Alkaya is, together with VVD Member of Parliament Eelco Heinen, rapporteur on this subject. A few years ago he was in favor of a digital currency, now he is one of the opponents.
What has changed?
“I saw a lot in a public bank as an alternative to commercial banks. After the banking crisis, the risks in the banking sector have remained, but at the same time the government says that they cannot go bankrupt. Then the government guarantees a large part of the savers. So the bank has the benefits – the profit – but not the burdens.
“I think that’s the wrong way. I think you should treat commercial banks as commercial. They can make a profit, but they must also be able to go bankrupt. That is only possible if you put a public bank next to it.”
Isn’t that what the ECB is creating with this digital euro?
“No, it is not going that way at all. This digital euro will not be a good alternative to commercial banks at all. Their position must not be shaken. You will soon not be able to use the ECB’s digital currency without an intermediary. It is obvious that these will again be the same commercial banks.”
You called the debate ‘mustard after dinner’. But the decision to implement has not yet been taken, has it?
“It is heading that way. There are still possibilities to influence the process. The Netherlands will then have to join forces with other countries, as is already the case, with one clear standpoint. I see the government as an ally that takes the concerns of the House of Representatives seriously. Only: when push comes to shove, it is set up in Brussels in such a way that a single member state cannot block this.”
You also fear that the digital currency could be used for political purposes. But nowhere in the ECB plans does it say that cash should disappear or that climate plans will be implemented via the digital euro.

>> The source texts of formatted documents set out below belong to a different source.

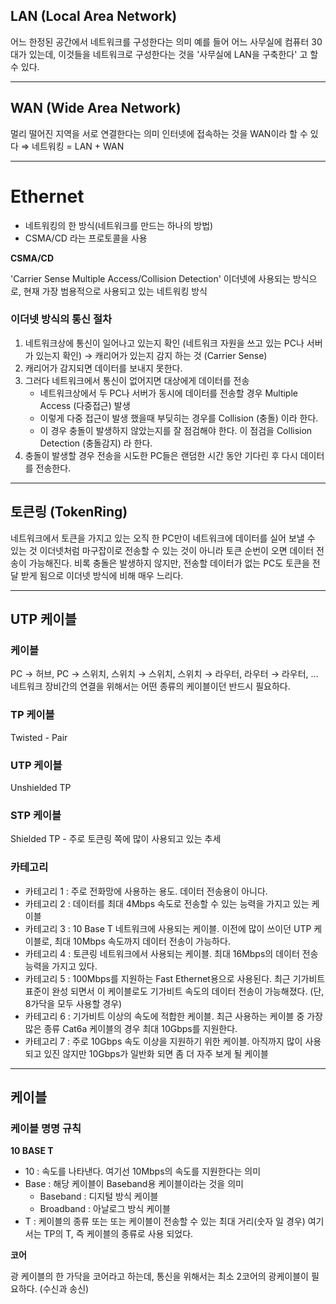 ## LAN (Local Area Network)

어느 한정된 공간에서 네트워크를 구성한다는 의미 예를 들어 어느 사무실에 컴퓨터 30대가 있는데, 이것들을 네트워크로 구성한다는 것을 '사무실에 LAN을 구축한다' 고 할 수 있다.



---



## WAN (Wide Area Network)

멀리 떨어진 지역을 서로 연결한다는 의미 인터넷에 접속하는 것을 WAN이라 할 수 있다 ⇒ 네트워킹 = LAN + WAN



---

# Ethernet

- 네트워킹의 한 방식(네트워크를 만드는 하나의 방법)
- CSMA/CD 라는 프로토콜을 사용



**CSMA/CD**

'Carrier Sense Multiple Access/Collision Detection' 이더넷에 사용되는 방식으로, 현재 가장 범용적으로 사용되고 있는 네트워킹 방식



### 이더넷 방식의 통신 절차

1. 네트워크상에 통신이 일어나고 있는지 확인 (네트워크 자원을 쓰고 있는 PC나 서버가 있는지 확인) → 캐리어가 있는지 감지 하는 것 (Carrier Sense)
2. 캐리어가 감지되면 데이터를 보내지 못한다.
3. 그러다 네트워크에서 통신이 없어지면 대상에게 데이터를 전송
   - 네트워크상에서 두 PC나 서버가 동시에 데이터를 전송할 경우 Multiple Access (다중접근) 발생
   - 이렇게 다중 접근이 발생 했을때 부딪히는 경우를 Collision (충돌) 이라 한다.
   - 이 경우 충돌이 발생하지 않았는지를 잘 점검해야 한다. 이 점검을 Collision Detection (충돌감지) 라 한다.
4. 충돌이 발생할 경우 전송을 시도한 PC들은 랜덤한 시간 동안 기다린 후 다시 데이터를 전송한다.



---



## 토큰링 (TokenRing)

네트워크에서 토큰을 가지고 있는 오직 한 PC만이 네트워크에 데이터를 실어 보낼 수 있는 것 이더넷처럼 마구잡이로 전송할 수 있는 것이 아니라 토큰 순번이 오면 데이터 전송이 가능해진다. 비록 충돌은 발생하지 않지만, 전송할 데이터가 없는 PC도 토큰을 전달 받게 됨으로 이더넷 방식에 비해 매우 느리다.



---



## UTP 케이블

### 케이블

PC → 허브, PC → 스위치, 스위치 → 스위치, 스위치 → 라우터, 라우터 → 라우터, ... 네트워크 장비간의 연결을 위해서는 어떤 종류의 케이블이던 반드시 필요하다.



### TP 케이블

Twisted - Pair



### UTP 케이블

Unshielded TP



### STP 케이블

Shielded TP - 주로 토큰링 쪽에 많이 사용되고 있는 추세



### 카테고리

- 카테고리 1 : 주로 전화망에 사용하는 용도. 데이터 전송용이 아니다.
- 카테고리 2 : 데이터를 최대 4Mbps 속도로 전송할 수 있는 능력을 가지고 있는 케이블
- 카테고리 3 : 10 Base T 네트워크에 사용되는 케이블. 이전에 많이 쓰이던 UTP 케이블로, 최대 10Mbps 속도까지 데이터 전송이 가능하다.
- 카테고리 4 : 토큰링 네트워크에서 사용되는 케이블. 최대 16Mbps의 데이터 전송 능력을 가지고 있다.
- 카테고리 5 : 100Mbps를 지원하는 Fast Ethernet용으로 사용된다.  최근 기가비트 표준이 완성 되면서 이 케이블로도 기가비트 속도의 데이터 전송이 가능해졌다. (단, 8가닥을 모두 사용할 경우)
- 카테고리 6 : 기가비트 이상의 속도에 적합한 케이블. 최근 사용하는 케이블 중 가장 많은 종류 Cat6a 케이블의 경우 최대 10Gbps를 지원한다.
- 카테고리 7 : 주로 10Gbps 속도 이상을 지원하기 위한 케이블. 아직까지 많이 사용되고 있진 않지만 10Gbps가 일반화 되면 좀 더 자주 보게 될 케이블



---



## 케이블

### 케이블 명명 규칙

**10 BASE T**

- 10 : 속도를 나타낸다. 여기선 10Mbps의 속도를 지원한다는 의미
- Base : 해당 케이블이 Baseband용 케이블이라는 것을 의미
  - Baseband : 디지털 방식 케이블
  - Broadband : 아날로그 방식 케이블
- T : 케이블의 종류 또는  또는 케이블이 전송할 수 있는 최대 거리(숫자 일 경우) 여기서는 TP의 T, 즉 케이블의 종류로 사용 되었다.



**코어**

광 케이블의 한 가닥을 코어라고 하는데, 통신을 위해서는 최소 2코어의 광케이블이 필요하다. (수신과 송신) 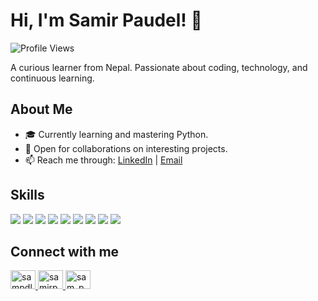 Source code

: # Hi, I'm Samir Paudel! 👋 

![Profile Views](https://komarev.com/ghpvc/?username=paudelsamir&color=brightgreen)

A curious learner from Nepal. Passionate about coding, technology, and continuous learning.

## About Me
- 🎓 Currently learning and mastering Python.
- 💼 Open for collaborations on interesting projects.
- 📫 Reach me through: [LinkedIn](https://www.linkedin.com/in/sampdl) | [Email](mailto:samirpaudel2005@gmail.com)


## Skills
<p align="left">
  <img src="https://img.shields.io/badge/-C-A8B9CC?style=flat-square&logo=c&logoColor=black" />
  <img src="https://img.shields.io/badge/-C++-00599C?style=flat-square&logo=c%2B%2B&logoColor=white" />
  <img src="https://img.shields.io/badge/-Python-3776AB?style=flat-square&logo=python&logoColor=white" />
  <img src="https://img.shields.io/badge/-HTML-E34F26?style=flat-square&logo=html5&logoColor=white" />
  <img src="https://img.shields.io/badge/-CSS-1572B6?style=flat-square&logo=css3&logoColor=white" />
  <img src="https://img.shields.io/badge/-JavaScript-F7DF1E?style=flat-square&logo=javascript&logoColor=black" />
  <img src="https://img.shields.io/badge/-Git-F05032?style=flat-square&logo=git&logoColor=white" />
  <img src="https://img.shields.io/badge/-GitHub-181717?style=flat-square&logo=github&logoColor=white" />
  <img src="https://img.shields.io/badge/-VS%20Code-007ACC?style=flat-square&logo=visual-studio-code&logoColor=white" />
</p>

## Connect with me
<p align="left">
  <a href="https://linkedin.com/in/paudelsamir" target="_blank">
    <img src="https://raw.githubusercontent.com/rahuldkjain/github-profile-readme-generator/master/src/images/icons/Social/linked-in-alt.svg" alt="sampdl" height="30" width="40" />
  </a>
  <a href="https://instagram.com/samirpdl" target="_blank">
    <img src="https://raw.githubusercontent.com/rahuldkjain/github-profile-readme-generator/master/src/images/icons/Social/instagram.svg" alt="samirpdl" height="30" width="40" />
  </a>
  <a href="https://twitter.com/sam_pdl" target="_blank">
    <img src="https://raw.githubusercontent.com/rahuldkjain/github-profile-readme-generator/master/src/images/icons/Social/twitter.svg" alt="sam_pdl" height="30" width="40" />
  </a>
</p>

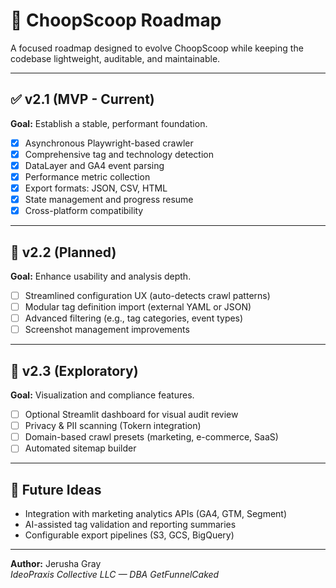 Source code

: # 🧭 ChoopScoop Roadmap

A focused roadmap designed to evolve ChoopScoop while keeping the codebase lightweight, auditable, and maintainable.

---

## ✅ v2.1 (MVP - Current)

**Goal:** Establish a stable, performant foundation.

- [x] Asynchronous Playwright-based crawler
- [x] Comprehensive tag and technology detection
- [x] DataLayer and GA4 event parsing
- [x] Performance metric collection
- [x] Export formats: JSON, CSV, HTML
- [x] State management and progress resume
- [x] Cross-platform compatibility

---

## 🚧 v2.2 (Planned)

**Goal:** Enhance usability and analysis depth.

- [ ] Streamlined configuration UX (auto-detects crawl patterns)
- [ ] Modular tag definition import (external YAML or JSON)
- [ ] Advanced filtering (e.g., tag categories, event types)
- [ ] Screenshot management improvements

---

## 🧩 v2.3 (Exploratory)

**Goal:** Visualization and compliance features.

- [ ] Optional Streamlit dashboard for visual audit review
- [ ] Privacy & PII scanning (Tokern integration)
- [ ] Domain-based crawl presets (marketing, e-commerce, SaaS)
- [ ] Automated sitemap builder

---

## 🌱 Future Ideas

- Integration with marketing analytics APIs (GA4, GTM, Segment)
- AI-assisted tag validation and reporting summaries
- Configurable export pipelines (S3, GCS, BigQuery)

---

**Author:** Jerusha Gray  
*IdeoPraxis Collective LLC — DBA GetFunnelCaked*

“I think it could be a solution. An example: Brussels is working on climate plans to reduce emissions. This is now often done via companies, but what if you want to do this via consumers? Or if a judge says: the government will not meet the climate plans and must now reduce the CO2emissions, just as happened with nitrogen. Then this option is there.
“The intention is good. They want to combat climate change or stop terrorism financing. I get that. But you can make very wrong decisions with the best of intentions. I also thought before the pandemic: there will be no QR codes, there will be no curfew.”
They want to combat climate change or stop terrorism financing. But you can make very wrong decisions with the best of intentions
To what extent does your point of view differ from parties such as the PVV, FVD and JA21?
“The far right is already stating: it’s all mapped out like that, that’s the intention. I don’t think so, but I do think it could turn out that way. I see an elite with its own material interests, with this as a possible outcome.
“They give it a whole twist and say: it’s not their interests, it’s just evil people, reptiles, pedophiles, satanists. I feel a responsibility not to feed that narrative, but I would consider it a dereliction of duty if I let it inhibit me from expressing criticism.”